The five young men – in their late teens and early 20s – left their homes in suburban northern Virginia in November and traveled to Pakistan, where they were arrested in December, police say. Reporters have no access to the trial, but heard the men yell "we are being tortured" as they were taken from a previous appearance before the court in January. Pakistani officials deny the claims and ruled out extradition.
Charges include conspiracy to commit terror attacks in Pakistan, planning to commit terror acts against friendly countries, and funding banned jihadi groups. If convicted, the five Americans could face life in Pakistani prison. US embassy officials have reportedly visited the men in prison and attended the trial proceedings but have struck a public posture of minimal interference.
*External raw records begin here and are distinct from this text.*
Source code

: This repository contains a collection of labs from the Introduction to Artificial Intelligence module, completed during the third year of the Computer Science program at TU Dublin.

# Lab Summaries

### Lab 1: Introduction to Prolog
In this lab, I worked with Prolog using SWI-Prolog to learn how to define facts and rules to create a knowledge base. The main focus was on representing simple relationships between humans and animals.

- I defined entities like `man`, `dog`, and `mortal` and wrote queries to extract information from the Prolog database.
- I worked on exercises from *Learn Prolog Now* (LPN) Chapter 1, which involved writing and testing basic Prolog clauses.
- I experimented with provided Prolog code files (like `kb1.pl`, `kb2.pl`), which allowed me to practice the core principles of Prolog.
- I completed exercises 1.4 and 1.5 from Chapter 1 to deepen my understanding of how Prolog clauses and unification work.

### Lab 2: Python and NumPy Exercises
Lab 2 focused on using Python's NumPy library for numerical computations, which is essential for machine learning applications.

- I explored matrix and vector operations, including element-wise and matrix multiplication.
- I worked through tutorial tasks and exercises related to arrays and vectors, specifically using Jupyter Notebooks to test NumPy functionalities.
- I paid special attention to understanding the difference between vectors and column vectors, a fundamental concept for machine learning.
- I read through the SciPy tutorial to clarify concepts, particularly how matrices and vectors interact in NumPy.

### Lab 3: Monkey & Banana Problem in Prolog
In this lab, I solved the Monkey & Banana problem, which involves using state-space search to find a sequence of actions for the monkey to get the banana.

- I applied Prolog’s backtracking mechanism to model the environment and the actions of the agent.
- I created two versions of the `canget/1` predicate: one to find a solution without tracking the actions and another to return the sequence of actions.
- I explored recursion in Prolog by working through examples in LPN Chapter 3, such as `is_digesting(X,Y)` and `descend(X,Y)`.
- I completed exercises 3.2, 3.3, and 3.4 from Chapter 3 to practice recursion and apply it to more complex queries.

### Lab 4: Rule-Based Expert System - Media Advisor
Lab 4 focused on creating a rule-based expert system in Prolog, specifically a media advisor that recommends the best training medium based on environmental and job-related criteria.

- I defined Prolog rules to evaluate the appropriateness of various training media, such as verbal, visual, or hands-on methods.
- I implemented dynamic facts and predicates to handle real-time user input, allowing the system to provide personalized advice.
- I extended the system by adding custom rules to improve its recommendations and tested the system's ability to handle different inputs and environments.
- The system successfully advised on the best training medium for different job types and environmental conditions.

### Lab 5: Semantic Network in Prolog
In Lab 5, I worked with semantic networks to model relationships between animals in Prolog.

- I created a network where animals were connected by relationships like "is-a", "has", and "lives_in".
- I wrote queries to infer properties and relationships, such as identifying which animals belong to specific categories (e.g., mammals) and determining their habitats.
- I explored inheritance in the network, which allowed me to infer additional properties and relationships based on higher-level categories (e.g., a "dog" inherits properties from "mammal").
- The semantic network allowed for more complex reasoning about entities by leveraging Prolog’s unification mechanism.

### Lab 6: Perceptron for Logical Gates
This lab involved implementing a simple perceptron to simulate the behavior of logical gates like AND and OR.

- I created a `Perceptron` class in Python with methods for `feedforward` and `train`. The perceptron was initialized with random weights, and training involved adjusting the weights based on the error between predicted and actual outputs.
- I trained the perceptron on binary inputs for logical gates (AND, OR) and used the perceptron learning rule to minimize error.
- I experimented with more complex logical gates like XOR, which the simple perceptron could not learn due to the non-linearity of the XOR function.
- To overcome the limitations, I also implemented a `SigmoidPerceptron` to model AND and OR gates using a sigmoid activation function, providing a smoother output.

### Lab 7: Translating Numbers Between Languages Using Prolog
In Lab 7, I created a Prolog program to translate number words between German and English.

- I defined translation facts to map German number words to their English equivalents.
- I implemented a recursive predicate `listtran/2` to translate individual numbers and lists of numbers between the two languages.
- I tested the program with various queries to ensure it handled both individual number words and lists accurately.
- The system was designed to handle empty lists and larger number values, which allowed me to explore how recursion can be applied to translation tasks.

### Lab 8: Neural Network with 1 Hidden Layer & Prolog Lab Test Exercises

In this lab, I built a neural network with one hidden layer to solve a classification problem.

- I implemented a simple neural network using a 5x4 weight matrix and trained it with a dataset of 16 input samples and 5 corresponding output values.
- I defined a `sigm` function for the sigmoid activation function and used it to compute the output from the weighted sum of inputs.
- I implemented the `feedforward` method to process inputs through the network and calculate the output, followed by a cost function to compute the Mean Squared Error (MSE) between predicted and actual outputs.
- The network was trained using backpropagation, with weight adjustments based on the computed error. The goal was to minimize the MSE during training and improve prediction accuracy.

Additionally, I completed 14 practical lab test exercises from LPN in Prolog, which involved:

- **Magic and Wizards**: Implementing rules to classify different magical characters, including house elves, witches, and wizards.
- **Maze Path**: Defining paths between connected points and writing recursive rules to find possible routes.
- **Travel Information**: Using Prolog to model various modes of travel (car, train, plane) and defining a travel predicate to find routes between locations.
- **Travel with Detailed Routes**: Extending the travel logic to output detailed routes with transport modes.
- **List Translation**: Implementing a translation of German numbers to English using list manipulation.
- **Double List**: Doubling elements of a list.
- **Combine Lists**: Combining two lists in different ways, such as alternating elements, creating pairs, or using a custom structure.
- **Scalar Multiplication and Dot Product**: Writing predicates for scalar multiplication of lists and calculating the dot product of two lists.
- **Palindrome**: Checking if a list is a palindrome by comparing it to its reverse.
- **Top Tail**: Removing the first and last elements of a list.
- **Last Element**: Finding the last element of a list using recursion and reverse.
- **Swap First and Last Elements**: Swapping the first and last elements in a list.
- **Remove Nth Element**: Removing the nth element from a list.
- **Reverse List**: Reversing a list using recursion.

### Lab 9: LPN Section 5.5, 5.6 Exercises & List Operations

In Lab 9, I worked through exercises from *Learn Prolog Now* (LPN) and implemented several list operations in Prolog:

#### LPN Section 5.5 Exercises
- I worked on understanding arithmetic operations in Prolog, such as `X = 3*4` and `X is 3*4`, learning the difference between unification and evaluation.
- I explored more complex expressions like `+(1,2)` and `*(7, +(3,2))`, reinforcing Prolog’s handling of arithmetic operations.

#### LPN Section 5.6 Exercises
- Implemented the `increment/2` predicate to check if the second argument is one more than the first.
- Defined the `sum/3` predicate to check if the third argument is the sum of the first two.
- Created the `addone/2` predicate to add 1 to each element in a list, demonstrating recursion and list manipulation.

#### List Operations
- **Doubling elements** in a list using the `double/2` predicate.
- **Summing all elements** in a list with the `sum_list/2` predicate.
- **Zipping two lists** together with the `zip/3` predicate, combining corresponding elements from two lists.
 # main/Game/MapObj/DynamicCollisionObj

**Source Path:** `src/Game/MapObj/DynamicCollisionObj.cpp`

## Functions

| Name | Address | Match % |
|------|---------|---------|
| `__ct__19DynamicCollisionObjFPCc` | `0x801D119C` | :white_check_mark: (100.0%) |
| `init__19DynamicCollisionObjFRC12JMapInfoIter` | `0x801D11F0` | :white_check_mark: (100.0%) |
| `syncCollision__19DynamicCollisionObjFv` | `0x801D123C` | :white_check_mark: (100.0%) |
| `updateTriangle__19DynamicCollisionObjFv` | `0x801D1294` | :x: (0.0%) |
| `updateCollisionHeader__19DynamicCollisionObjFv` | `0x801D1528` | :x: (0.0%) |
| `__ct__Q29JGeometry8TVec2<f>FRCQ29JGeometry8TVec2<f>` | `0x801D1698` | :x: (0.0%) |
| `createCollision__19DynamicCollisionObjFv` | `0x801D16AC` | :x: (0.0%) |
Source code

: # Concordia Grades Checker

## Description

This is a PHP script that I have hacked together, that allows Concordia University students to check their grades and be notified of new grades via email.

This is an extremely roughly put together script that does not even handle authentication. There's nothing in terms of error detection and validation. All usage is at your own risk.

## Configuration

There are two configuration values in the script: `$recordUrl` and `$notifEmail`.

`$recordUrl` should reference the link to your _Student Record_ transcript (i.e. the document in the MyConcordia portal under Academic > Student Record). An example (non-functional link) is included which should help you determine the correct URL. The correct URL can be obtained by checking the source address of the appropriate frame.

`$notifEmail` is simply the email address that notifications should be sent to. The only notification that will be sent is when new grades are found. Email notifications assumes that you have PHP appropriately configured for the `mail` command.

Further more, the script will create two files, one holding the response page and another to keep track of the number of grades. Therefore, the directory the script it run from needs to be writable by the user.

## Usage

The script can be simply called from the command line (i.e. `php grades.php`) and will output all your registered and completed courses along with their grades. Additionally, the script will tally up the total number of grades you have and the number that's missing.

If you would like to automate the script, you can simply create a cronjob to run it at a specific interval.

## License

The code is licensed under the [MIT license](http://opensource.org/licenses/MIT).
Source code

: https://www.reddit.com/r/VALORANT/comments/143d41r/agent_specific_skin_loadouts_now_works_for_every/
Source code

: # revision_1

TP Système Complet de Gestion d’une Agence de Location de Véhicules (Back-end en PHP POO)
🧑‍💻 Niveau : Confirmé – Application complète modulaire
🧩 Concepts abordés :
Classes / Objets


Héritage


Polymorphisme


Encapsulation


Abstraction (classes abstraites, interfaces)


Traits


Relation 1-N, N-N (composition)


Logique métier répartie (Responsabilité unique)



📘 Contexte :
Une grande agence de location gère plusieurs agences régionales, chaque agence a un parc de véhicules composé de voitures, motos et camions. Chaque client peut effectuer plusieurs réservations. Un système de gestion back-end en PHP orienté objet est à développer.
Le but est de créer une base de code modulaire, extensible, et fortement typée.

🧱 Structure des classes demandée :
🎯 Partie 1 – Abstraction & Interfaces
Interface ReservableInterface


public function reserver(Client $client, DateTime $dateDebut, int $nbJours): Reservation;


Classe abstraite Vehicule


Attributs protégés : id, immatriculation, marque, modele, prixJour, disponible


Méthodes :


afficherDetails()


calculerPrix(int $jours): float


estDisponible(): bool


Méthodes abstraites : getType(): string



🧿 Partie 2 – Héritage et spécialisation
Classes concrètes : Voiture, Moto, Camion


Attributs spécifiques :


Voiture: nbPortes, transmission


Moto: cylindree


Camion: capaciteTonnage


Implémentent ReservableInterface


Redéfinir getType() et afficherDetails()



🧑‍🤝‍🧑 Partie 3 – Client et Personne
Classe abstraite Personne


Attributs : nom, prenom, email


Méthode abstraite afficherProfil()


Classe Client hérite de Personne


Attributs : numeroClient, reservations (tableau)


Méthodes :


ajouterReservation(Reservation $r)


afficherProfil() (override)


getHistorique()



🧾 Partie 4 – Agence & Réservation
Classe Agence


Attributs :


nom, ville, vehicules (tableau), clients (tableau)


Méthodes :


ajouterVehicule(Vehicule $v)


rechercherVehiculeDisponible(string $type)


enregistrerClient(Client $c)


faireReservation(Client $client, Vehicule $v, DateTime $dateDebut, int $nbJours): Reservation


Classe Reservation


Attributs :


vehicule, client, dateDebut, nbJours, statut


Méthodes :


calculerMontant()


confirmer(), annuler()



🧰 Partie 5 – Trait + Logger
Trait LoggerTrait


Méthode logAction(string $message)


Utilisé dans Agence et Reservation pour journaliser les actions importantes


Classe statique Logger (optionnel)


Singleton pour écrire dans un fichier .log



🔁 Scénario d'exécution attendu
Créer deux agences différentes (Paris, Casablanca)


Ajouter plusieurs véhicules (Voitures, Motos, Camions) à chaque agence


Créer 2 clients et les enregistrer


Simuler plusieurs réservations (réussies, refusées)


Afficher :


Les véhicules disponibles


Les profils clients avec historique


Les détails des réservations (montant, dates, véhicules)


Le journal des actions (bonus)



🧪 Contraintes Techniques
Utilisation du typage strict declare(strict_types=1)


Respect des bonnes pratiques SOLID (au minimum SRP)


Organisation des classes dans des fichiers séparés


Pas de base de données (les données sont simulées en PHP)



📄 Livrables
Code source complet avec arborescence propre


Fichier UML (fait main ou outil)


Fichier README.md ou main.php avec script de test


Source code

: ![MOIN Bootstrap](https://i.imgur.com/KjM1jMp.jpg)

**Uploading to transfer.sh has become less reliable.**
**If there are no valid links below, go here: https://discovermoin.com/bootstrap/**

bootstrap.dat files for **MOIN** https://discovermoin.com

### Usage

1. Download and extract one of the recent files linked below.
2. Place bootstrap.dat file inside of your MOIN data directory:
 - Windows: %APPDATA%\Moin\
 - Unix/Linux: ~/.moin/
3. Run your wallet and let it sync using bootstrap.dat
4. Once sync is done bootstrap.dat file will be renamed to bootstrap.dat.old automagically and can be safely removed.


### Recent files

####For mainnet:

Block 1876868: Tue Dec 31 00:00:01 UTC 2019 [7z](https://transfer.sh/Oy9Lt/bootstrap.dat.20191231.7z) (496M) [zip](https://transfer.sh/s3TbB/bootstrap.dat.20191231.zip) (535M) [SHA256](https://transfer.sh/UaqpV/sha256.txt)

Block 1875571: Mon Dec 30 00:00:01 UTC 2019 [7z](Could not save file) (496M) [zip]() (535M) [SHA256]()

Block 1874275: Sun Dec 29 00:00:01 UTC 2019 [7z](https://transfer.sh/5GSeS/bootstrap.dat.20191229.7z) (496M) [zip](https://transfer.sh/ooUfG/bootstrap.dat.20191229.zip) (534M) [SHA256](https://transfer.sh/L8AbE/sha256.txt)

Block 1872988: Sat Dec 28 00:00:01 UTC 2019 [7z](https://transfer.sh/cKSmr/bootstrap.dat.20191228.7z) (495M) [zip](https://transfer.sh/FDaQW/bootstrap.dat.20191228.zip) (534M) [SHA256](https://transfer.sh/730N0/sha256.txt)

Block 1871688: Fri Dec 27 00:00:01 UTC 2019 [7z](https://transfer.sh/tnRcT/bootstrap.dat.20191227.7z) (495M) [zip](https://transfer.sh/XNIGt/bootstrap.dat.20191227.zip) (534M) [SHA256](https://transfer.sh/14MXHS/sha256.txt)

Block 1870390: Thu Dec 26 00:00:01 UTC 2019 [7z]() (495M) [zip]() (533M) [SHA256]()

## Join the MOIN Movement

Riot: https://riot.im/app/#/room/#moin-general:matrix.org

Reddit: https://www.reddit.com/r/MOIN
The case – even with the accusations of torture and the secrecy of the trial – has failed to light up the Internet, at least not compared to the case of another American who stands accused of terror ties: Colleen LaRose, also known as "Jihad Jane."
Calling Ms. LaRose "media catnip," columnist Dan Garnder at the Ottawa Citizen takes a shot at understanding the "Jihad Jane" media phenomenon, arguing she seemed to fit a post-9/11 frame of Islamic terrorism, but with "a delightful sprinkle of novelty" that she was a blond American woman.
The five Americans held in Pakistan perhaps no longer offer quite the same blond "novelty" factor since their ethnic backgrounds are Pakistani, Eritrean, Ethiopian, and Egyptian. (One blogger referred to them saying: "Five 'Americans' (and I use the term very loosely) ... "
But as a Monitor story noted in December, their middle class, suburban, and educated backgrounds have surprised American Muslims:
"This might be the most clear wake-up call for the American Muslim community," says Ihsan Bagby, professor of Islamic studies at the University of Kentucky in Lexington. "These were the kids who should have been clear about what Islam says, but somehow they got a radical message. I'm not sure they got it from their parents or the mosque they attended – so where did they get it from? That's the question the American Muslim community wants an answer to."
The five, who grew up within blocks of each other, find themselves in custody partly due to family members reporting them missing.
Parents alerted the Council on American-Islamic Relations that the young men left behind a video expressing extremist sentiments. CAIR then alerted US officials, who alerted the Pakistanis. Their case will resume on March 31 with evidence from the prosecutors.